Because market based education reforms rely on standardized tests, we are beginning to see a rising up against the maltreatment and chaos perpetuated against students and teachers. Terry Eagleton, Marxist scholar, discusses the demise of rhetoric, and how top down education reforms have hampered student literacy. Eagleton argues that students are simply tools of the capitalist machine, not writers or orators seeking power, education, or personal expression via art (Eagleton 549). Eagleton deplores the manner in which capitalism has overtaken aesthetician and depth of meaning. And now we continue to elect or promote those who exhibit very little intellectual or rhetorical skill as demonstrated in our recent election.

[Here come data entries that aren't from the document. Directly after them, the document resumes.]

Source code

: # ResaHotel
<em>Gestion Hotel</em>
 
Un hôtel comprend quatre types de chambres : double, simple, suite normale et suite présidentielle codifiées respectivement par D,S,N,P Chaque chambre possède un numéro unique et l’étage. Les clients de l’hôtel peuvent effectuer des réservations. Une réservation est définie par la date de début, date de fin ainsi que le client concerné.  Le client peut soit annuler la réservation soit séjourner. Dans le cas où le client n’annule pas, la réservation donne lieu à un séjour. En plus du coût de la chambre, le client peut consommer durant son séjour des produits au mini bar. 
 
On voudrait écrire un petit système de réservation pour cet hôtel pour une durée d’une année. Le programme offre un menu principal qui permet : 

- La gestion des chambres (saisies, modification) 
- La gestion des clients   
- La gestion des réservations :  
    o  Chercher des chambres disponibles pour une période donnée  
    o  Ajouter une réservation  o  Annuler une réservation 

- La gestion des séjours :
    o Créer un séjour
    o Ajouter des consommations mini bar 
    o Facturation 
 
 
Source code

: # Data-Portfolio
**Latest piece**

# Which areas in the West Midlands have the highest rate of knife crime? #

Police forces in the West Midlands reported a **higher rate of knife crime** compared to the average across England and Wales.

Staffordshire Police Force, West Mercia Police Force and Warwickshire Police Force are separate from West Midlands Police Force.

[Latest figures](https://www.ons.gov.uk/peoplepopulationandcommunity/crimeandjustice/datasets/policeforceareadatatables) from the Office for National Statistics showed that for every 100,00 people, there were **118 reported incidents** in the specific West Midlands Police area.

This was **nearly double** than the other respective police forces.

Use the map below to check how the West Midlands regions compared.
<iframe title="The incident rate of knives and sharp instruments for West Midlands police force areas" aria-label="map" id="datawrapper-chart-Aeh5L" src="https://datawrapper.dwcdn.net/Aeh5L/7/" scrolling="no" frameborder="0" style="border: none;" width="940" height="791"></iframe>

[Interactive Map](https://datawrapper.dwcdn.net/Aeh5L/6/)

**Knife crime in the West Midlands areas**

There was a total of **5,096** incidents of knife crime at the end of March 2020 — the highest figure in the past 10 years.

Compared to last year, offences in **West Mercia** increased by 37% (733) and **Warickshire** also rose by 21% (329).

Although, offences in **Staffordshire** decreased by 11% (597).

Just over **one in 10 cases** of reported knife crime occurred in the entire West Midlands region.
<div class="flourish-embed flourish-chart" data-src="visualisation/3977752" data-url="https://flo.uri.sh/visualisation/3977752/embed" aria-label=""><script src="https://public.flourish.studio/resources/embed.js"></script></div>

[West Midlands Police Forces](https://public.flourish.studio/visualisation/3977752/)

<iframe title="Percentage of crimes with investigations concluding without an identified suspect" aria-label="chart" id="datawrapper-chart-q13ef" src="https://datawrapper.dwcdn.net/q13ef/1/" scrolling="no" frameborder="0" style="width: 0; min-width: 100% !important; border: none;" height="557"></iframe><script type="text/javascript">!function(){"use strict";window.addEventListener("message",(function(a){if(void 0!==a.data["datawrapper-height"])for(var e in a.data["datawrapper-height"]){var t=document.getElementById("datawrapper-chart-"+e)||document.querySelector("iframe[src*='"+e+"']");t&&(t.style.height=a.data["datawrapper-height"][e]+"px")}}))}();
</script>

If ever an argument could be made for education, our latest election underscores our deficit. After twenty-years of teacher witch hunts, standardized testing, and experimentation, absolutely nothing has changed. Student scores are flat, or in some states declining, and according to the numbers the most undereducated are responsible for electing the most orally gifted presidential candidate in history. While teachers are trudging back and forth to work trying to meet ridiculous mandates passed down by well-meaning, but ignorant, legislators, a new, positive movement engineered the strangest election in history. Well spoken, and intelligent, reality television star, Donald J. Trump the billionaire, graciously debated his way to the White House. His kind comments about blacks, women, Latinos, and disabled people endeared him to the well-educated and the intellectually deprived alike. He even managed to increase his sex appeal when a secret video was released that featured him bragging about grabbing women by the pussy. Nothing that he has said is in anyway rhetorically incorrect, or even illogical. He is the quintessential statesman, a true partner with Russian KGB goon, Vladimir Putin. We can only ponder what profit-based surprises President Trump’s new secretary of education will treat our students to in the near future. Surely, we can just build tunnels straight from our struggling for-profit urban schools into our high-tech for-profit prisons so that not a dollar can be wasted on teaching the humanities or literacy. Torn from the dungeons of a fantasy world from Hell, we can now witness how the lack of a critical pedagogy and the sell-out to profit-driven business has impacted the everyday thinker, a nightmare in real time.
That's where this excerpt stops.